Chaplin comments upon the institution of marriage, questioning the mainstream view that it was a social blessing. When Marie tells her lover that she hopes for domestic security so as to raise a family, Pierre points out the window to the city street and a sordid tableau: an impoverished family trods past, the mother slapping a child, the father carrying a heavy burden and more children trailing behind the parents.

==Influence==

"It is upon A Woman of Paris that Chaplin's reputation as a great director has often been wrongly based. In direction the film was neither brilliant nor remarkable, though many claimed it to be both. Its style was elementary, [lacking] any unusual insight regarding movie continuity. The film's interest lay in psychological portraiture, in its honesty in depicting character, environment and human relationships…" - Film historian Lewis Jacobs in The Rise of the American Film: Experimental Cinema in America, 1921-1947 (1967)

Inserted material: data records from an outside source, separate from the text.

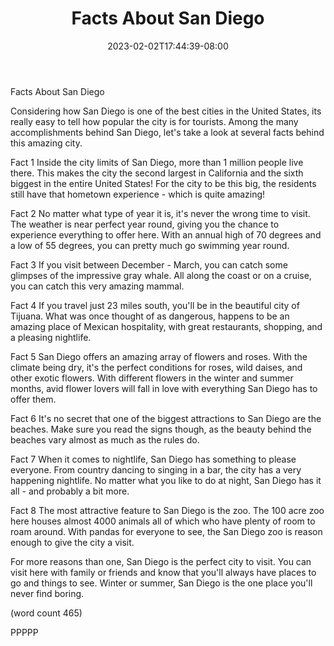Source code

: ﻿---
title: "Facts About San Diego"
date: 2023-02-02T17:44:39-08:00
description: "long articles Tips for Web Success"
featured_image: "/images/long articles.jpg"
tags: ["long articles"]
---

Facts About San Diego

Considering how San Diego is one of the best cities in
the United States, its really easy to tell how popular
the city is for tourists.  Among the many accomplishments
behind San Diego, let's take a look at several facts behind
this amazing city.

Fact 1
Inside the city limits of San Diego, more than 1 million
people live there.  This makes the city the second largest
in California and the sixth biggest in the entire United 
States!  For the city to be this big, the residents still
have that hometown experience - which is quite amazing!

Fact 2
No matter what type of year it is, it's never the wrong
time to visit.  The weather is near perfect year round, giving
you the chance to experience everything to offer here.  With 
an annual high of 70 degrees and a low of 55 degrees, 
you can pretty much go swimming year round.

Fact 3
If you visit between December - March, you can catch some 
glimpses of the impressive gray whale.  All along the coast
or on a cruise, you can catch this very amazing mammal.

Fact 4
If you travel just 23 miles south, you'll be in the beautiful
city of Tijuana.  What was once thought of as dangerous, 
happens to be an amazing place of Mexican hospitality, 
with great restaurants, shopping, and a pleasing nightlife.

Fact 5
San Diego offers an amazing array of flowers and roses.  With
the climate being dry, it's the perfect conditions for roses, 
wild daises, and other exotic flowers.  With different flowers
in the winter and summer months, avid flower lovers will fall
in love with everything San Diego has to offer them.

Fact 6
It's no secret that one of the biggest attractions to San 
Diego are the beaches.  Make sure you read the signs though,
as the beauty behind the beaches vary almost as much as the
rules do.

Fact 7
When it comes to nightlife, San Diego has something to please
everyone.  From country dancing to singing in a bar, the city
has a very happening nightlife.  No matter what you like to 
do at night, San Diego has it all - and probably a bit more.

Fact 8
The most attractive feature to San Diego is the zoo.  The 100
acre zoo here houses almost 4000 animals all of which who have 
plenty of room to roam around.  With pandas for everyone to see,
the San Diego zoo is reason enough to give the city a visit.

For more reasons than one, San Diego is the perfect city to 
visit.  You can visit here with family or friends and know that
you'll always have places to go and things to see.  Winter or 
summer, San Diego is the one place you'll never find boring.

(word count 465)

PPPPP
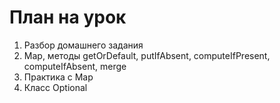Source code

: # План на урок <br/>
1. Разбор домашнего задания  <br/>
2. Map, методы getOrDefault, putIfAbsent, computeIfPresent, computeIfAbsent, merge   <br/>
3. Практика с Map  <br/>
4. Класс Optional  <br/>
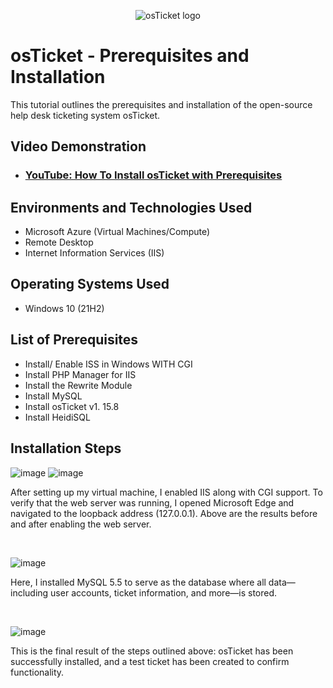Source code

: <p align="center">
<img src="https://i.imgur.com/Clzj7Xs.png" alt="osTicket logo"/>
</p>

<h1>osTicket - Prerequisites and Installation</h1>
This tutorial outlines the prerequisites and installation of the open-source help desk ticketing system osTicket.<br />


<h2>Video Demonstration</h2>

- ### [YouTube: How To Install osTicket with Prerequisites](https://www.youtube.com)

<h2>Environments and Technologies Used</h2>

- Microsoft Azure (Virtual Machines/Compute)
- Remote Desktop
- Internet Information Services (IIS)

<h2>Operating Systems Used </h2>

- Windows 10</b> (21H2)

<h2>List of Prerequisites</h2>

- Install/ Enable ISS in Windows WITH CGI
- Install PHP Manager for IIS
- Install the Rewrite Module
- Install MySQL
- Install osTicket v1. 15.8
- Install HeidiSQL
  
<h2>Installation Steps</h2>

![image](https://github.com/user-attachments/assets/54e1101f-4406-4fc2-a916-e220ab0fbcc2)
![image](https://github.com/user-attachments/assets/2463a092-899b-407a-bf7c-712d5b7a906f)

<p>
</p>
<p>
 After setting up my virtual machine, I enabled IIS along with CGI support. To verify that the web server was running, I opened Microsoft Edge and navigated to the loopback address (127.0.0.1). Above are the results before and after enabling the web server.


</p>
<br />


 ![image](https://github.com/user-attachments/assets/39be7c7f-8eaa-46c2-9939-cb6149b2f0d5)



<p>
</p>
<p>
Here, I installed MySQL 5.5 to serve as the database where all data—including user accounts, ticket information, and more—is stored.
</p>
<br />

<p>

  

  ![image](https://github.com/user-attachments/assets/a4d6d1db-0141-41df-96d8-6f6d076d92a5)


</p>
<p>
This is the final result of the steps outlined above: osTicket has been successfully installed, and a test ticket has been created to confirm functionality.
</p>
<br />

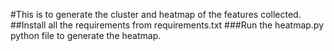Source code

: #This is to generate the cluster and heatmap of the features collected. 
##Install all the requirements from requirements.txt
###Run the heatmap.py python file to generate the heatmap. 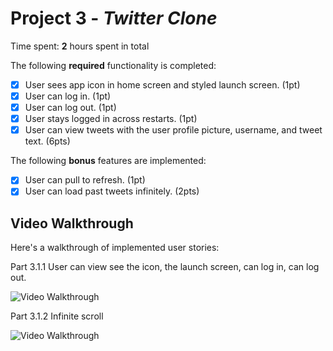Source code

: # Project 3 - *Twitter Clone*


Time spent: **2** hours spent in total

The following **required** functionality is completed:

- [x] User sees app icon in home screen and styled launch screen. (1pt)
- [x] User can log in. (1pt)
- [x] User can log out. (1pt)
- [x] User stays logged in across restarts. (1pt)
- [x] User can view tweets with the user profile picture, username, and tweet text. (6pts)

The following **bonus** features are implemented:

- [x] User can pull to refresh. (1pt)
- [x] User can load past tweets infinitely. (2pts)

## Video Walkthrough

Here's a walkthrough of implemented user stories:


Part 3.1.1 User can view see the icon, the launch screen, can log in, can log out.

<img src='https://media.giphy.com/media/3rmfVa9zzIPcUKsVNq/giphy.gif' title='Video Walkthrough' width='' alt='Video Walkthrough' />

Part 3.1.2 Infinite scroll

<img src='https://media.giphy.com/media/JF6zbFnOknLW1c6MXY/giphy.gif' title='Video Walkthrough' width='' alt='Video Walkthrough' />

The film has been credited with influencing later filmmakers. In particular, the motivations and personalities of its characters had a complexity that was unconventional in the context of early 1920s American cinema.

Historian Lewis Jacobs observes that A Woman of Paris inspired director Ernst Lubitsch's The Marriage Circle (1924), which, in turn influenced "dozens of other films." In A Woman of Paris, and other films of this genre, "the harlot and the adventuress were no longer hussies but women to esteem and emulate."

==Bibliography==
- Vance, Jeffrey. 2003. Chaplin: Genius of the Cinema. Abrams Books, New York. ISBN 9780810945326.
- Jacobs, Lewis. 1967. The Rise of the American Film: Experimental Cinema in America, 1921-1947. Teachers College Press, Teacher's College, Columbia University, New York. Library of Congress Catalog Number: 6825845.
- Kiernan, Heather. 1999. Introduction to Charlie Chaplin: Intimate Close-ups. The Scarecrow Press, Lanham, Maryland. Heather Kiernan, editor. ISBN 1578860040.